_EXERCISE DESCRIPTION:_
If a line in the data below contains the word "STUDIO", copy it out.
Segment Start: DATA FOR THE TASK
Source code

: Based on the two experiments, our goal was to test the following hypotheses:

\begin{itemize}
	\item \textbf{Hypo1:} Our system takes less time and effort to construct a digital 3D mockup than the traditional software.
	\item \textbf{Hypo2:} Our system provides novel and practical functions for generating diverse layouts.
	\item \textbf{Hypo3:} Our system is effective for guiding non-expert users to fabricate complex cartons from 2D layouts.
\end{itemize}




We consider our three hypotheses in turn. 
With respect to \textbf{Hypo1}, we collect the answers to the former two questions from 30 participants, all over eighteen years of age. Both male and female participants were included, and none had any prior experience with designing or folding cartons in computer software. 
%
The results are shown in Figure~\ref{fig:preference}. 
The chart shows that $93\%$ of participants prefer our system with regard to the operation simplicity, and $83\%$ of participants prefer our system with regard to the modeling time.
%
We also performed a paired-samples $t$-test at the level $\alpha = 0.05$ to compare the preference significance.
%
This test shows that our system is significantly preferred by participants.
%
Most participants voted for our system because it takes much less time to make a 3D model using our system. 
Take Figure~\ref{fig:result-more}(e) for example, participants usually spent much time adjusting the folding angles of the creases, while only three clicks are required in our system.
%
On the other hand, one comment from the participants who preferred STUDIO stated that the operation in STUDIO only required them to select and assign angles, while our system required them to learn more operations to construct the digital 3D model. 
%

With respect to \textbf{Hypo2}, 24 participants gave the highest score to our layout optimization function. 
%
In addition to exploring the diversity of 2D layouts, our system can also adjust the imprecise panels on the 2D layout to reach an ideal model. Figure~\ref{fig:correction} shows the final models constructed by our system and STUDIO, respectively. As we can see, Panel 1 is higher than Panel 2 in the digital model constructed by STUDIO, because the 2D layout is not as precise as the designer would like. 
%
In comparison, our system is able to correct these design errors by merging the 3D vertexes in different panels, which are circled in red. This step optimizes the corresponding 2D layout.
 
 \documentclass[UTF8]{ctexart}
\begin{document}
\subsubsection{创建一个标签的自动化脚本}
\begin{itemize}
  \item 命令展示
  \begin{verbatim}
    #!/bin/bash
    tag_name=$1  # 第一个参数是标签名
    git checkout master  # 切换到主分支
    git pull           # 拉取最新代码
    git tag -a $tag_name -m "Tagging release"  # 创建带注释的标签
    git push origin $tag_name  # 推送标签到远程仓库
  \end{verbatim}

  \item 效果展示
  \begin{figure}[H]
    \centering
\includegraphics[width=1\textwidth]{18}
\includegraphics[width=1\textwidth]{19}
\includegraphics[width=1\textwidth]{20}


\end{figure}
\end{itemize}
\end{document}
Segment End: DATA FOR THE TASK
_ANSWER TO THE PROBLEM:_
On the other hand, one comment from the participants who preferred STUDIO stated that the operation in STUDIO only required them to select and assign angles, while our system required them to learn more operations to construct the digital 3D model. 
In addition to exploring the diversity of 2D layouts, our system can also adjust the imprecise panels on the 2D layout to reach an ideal model. Figure~\ref{fig:correction} shows the final models constructed by our system and STUDIO, respectively. As we can see, Panel 1 is higher than Panel 2 in the digital model constructed by STUDIO, because the 2D layout is not as precise as the designer would like. 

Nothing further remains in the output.